Task objective -
Nothing but the listing below, retyped exactly, should appear in the answer.

Material provided -
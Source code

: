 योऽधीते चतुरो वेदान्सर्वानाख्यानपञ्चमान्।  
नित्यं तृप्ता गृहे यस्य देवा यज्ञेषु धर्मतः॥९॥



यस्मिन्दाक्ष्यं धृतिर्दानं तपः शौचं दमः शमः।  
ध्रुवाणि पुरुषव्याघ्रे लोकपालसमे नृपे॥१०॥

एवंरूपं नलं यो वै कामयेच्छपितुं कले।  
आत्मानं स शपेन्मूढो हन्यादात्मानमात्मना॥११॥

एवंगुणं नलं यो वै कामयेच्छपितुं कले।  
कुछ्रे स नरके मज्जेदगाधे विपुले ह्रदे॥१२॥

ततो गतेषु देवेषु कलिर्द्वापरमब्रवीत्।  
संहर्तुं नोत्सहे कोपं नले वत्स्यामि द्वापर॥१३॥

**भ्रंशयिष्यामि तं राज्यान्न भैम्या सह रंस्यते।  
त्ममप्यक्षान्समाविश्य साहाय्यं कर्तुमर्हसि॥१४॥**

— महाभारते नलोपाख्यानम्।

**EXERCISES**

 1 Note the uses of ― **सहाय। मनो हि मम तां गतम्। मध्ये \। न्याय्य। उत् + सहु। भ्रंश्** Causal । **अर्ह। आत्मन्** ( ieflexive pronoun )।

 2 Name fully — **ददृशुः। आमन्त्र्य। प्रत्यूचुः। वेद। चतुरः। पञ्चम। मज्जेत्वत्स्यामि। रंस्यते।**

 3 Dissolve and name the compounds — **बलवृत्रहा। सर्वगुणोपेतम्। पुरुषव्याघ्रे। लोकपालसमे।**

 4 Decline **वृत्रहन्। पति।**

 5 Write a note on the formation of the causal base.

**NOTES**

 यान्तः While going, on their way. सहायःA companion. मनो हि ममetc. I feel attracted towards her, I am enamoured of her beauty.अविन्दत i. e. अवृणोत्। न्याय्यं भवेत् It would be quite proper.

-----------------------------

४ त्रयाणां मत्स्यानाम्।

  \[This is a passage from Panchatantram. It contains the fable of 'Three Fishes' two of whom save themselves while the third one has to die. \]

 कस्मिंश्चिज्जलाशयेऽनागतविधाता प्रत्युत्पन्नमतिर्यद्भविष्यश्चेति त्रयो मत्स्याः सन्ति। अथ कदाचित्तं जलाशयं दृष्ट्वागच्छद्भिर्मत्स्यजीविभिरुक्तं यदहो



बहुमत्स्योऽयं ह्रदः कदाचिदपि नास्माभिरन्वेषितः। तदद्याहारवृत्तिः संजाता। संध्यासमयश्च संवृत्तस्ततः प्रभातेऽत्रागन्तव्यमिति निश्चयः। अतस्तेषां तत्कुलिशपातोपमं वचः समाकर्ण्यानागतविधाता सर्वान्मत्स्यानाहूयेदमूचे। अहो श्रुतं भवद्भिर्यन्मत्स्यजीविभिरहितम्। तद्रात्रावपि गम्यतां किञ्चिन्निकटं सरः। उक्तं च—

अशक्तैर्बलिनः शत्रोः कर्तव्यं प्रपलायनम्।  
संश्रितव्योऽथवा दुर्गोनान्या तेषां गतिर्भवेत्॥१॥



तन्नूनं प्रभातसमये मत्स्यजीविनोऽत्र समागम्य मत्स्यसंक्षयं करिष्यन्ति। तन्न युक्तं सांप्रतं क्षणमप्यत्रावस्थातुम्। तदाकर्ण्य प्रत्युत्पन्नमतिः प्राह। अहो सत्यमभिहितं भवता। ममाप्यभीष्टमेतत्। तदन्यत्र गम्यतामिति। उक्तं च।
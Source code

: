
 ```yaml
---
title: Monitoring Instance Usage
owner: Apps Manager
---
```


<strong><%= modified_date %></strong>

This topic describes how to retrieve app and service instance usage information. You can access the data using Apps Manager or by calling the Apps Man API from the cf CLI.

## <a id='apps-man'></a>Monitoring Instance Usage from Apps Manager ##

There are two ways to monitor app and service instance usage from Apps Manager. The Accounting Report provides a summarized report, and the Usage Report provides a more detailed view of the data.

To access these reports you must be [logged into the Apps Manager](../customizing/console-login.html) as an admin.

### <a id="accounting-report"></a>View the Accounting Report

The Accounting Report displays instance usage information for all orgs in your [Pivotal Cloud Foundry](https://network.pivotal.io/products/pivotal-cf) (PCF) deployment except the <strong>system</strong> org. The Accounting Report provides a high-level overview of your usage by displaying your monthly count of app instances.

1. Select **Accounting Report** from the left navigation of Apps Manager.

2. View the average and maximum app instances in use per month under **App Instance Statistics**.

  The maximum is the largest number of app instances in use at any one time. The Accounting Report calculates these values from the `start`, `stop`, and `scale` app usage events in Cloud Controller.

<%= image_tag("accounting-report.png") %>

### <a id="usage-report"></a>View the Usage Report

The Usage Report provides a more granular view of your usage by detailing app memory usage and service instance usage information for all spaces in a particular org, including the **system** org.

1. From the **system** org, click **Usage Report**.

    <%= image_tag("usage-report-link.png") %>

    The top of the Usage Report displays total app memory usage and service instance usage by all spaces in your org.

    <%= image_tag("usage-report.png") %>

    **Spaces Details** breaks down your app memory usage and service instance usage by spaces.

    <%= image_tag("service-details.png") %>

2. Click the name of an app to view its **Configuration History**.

Exercise answer -
Source code

: योऽधीते चतुरो वेदान्सर्वानाख्यानपञ्चमान्।  
नित्यं तृप्ता गृहे यस्य देवा यज्ञेषु धर्मतः॥९॥



यस्मिन्दाक्ष्यं धृतिर्दानं तपः शौचं दमः शमः।  
ध्रुवाणि पुरुषव्याघ्रे लोकपालसमे नृपे॥१०॥

एवंरूपं नलं यो वै कामयेच्छपितुं कले।  
आत्मानं स शपेन्मूढो हन्यादात्मानमात्मना॥११॥

एवंगुणं नलं यो वै कामयेच्छपितुं कले।  
कुछ्रे स नरके मज्जेदगाधे विपुले ह्रदे॥१२॥

ततो गतेषु देवेषु कलिर्द्वापरमब्रवीत्।  
संहर्तुं नोत्सहे कोपं नले वत्स्यामि द्वापर॥१३॥

**भ्रंशयिष्यामि तं राज्यान्न भैम्या सह रंस्यते।  
त्ममप्यक्षान्समाविश्य साहाय्यं कर्तुमर्हसि॥१४॥**

— महाभारते नलोपाख्यानम्।

**EXERCISES**

 1 Note the uses of ― **सहाय। मनो हि मम तां गतम्। मध्ये \। न्याय्य। उत् + सहु। भ्रंश्** Causal । **अर्ह। आत्मन्** ( ieflexive pronoun )।

 2 Name fully — **ददृशुः। आमन्त्र्य। प्रत्यूचुः। वेद। चतुरः। पञ्चम। मज्जेत्वत्स्यामि। रंस्यते।**

 3 Dissolve and name the compounds — **बलवृत्रहा। सर्वगुणोपेतम्। पुरुषव्याघ्रे। लोकपालसमे।**

 4 Decline **वृत्रहन्। पति।**

 5 Write a note on the formation of the causal base.

**NOTES**

 यान्तः While going, on their way. सहायःA companion. मनो हि ममetc. I feel attracted towards her, I am enamoured of her beauty.अविन्दत i. e. अवृणोत्। न्याय्यं भवेत् It would be quite proper.

-----------------------------

४ त्रयाणां मत्स्यानाम्।

  \[This is a passage from Panchatantram. It contains the fable of 'Three Fishes' two of whom save themselves while the third one has to die. \]

 कस्मिंश्चिज्जलाशयेऽनागतविधाता प्रत्युत्पन्नमतिर्यद्भविष्यश्चेति त्रयो मत्स्याः सन्ति। अथ कदाचित्तं जलाशयं दृष्ट्वागच्छद्भिर्मत्स्यजीविभिरुक्तं यदहो



बहुमत्स्योऽयं ह्रदः कदाचिदपि नास्माभिरन्वेषितः। तदद्याहारवृत्तिः संजाता। संध्यासमयश्च संवृत्तस्ततः प्रभातेऽत्रागन्तव्यमिति निश्चयः। अतस्तेषां तत्कुलिशपातोपमं वचः समाकर्ण्यानागतविधाता सर्वान्मत्स्यानाहूयेदमूचे। अहो श्रुतं भवद्भिर्यन्मत्स्यजीविभिरहितम्। तद्रात्रावपि गम्यतां किञ्चिन्निकटं सरः। उक्तं च—

अशक्तैर्बलिनः शत्रोः कर्तव्यं प्रपलायनम्।  
संश्रितव्योऽथवा दुर्गोनान्या तेषां गतिर्भवेत्॥१॥



तन्नूनं प्रभातसमये मत्स्यजीविनोऽत्र समागम्य मत्स्यसंक्षयं करिष्यन्ति। तन्न युक्तं सांप्रतं क्षणमप्यत्रावस्थातुम्। तदाकर्ण्य प्रत्युत्पन्नमतिः प्राह। अहो सत्यमभिहितं भवता। ममाप्यभीष्टमेतत्। तदन्यत्र गम्यतामिति। उक्तं च।
Source code

:
 ```yaml
---
title: Monitoring Instance Usage
owner: Apps Manager
---
```


<strong><%= modified_date %></strong>

This topic describes how to retrieve app and service instance usage information. You can access the data using Apps Manager or by calling the Apps Man API from the cf CLI.

## <a id='apps-man'></a>Monitoring Instance Usage from Apps Manager ##

There are two ways to monitor app and service instance usage from Apps Manager. The Accounting Report provides a summarized report, and the Usage Report provides a more detailed view of the data.

To access these reports you must be [logged into the Apps Manager](../customizing/console-login.html) as an admin.

### <a id="accounting-report"></a>View the Accounting Report

The Accounting Report displays instance usage information for all orgs in your [Pivotal Cloud Foundry](https://network.pivotal.io/products/pivotal-cf) (PCF) deployment except the <strong>system</strong> org. The Accounting Report provides a high-level overview of your usage by displaying your monthly count of app instances.

1. Select **Accounting Report** from the left navigation of Apps Manager.

2. View the average and maximum app instances in use per month under **App Instance Statistics**.

  The maximum is the largest number of app instances in use at any one time. The Accounting Report calculates these values from the `start`, `stop`, and `scale` app usage events in Cloud Controller.

<%= image_tag("accounting-report.png") %>

### <a id="usage-report"></a>View the Usage Report

The Usage Report provides a more granular view of your usage by detailing app memory usage and service instance usage information for all spaces in a particular org, including the **system** org.

1. From the **system** org, click **Usage Report**.

    <%= image_tag("usage-report-link.png") %>

    The top of the Usage Report displays total app memory usage and service instance usage by all spaces in your org.

    <%= image_tag("usage-report.png") %>

    **Spaces Details** breaks down your app memory usage and service instance usage by spaces.

    <%= image_tag("service-details.png") %>

2. Click the name of an app to view its **Configuration History**.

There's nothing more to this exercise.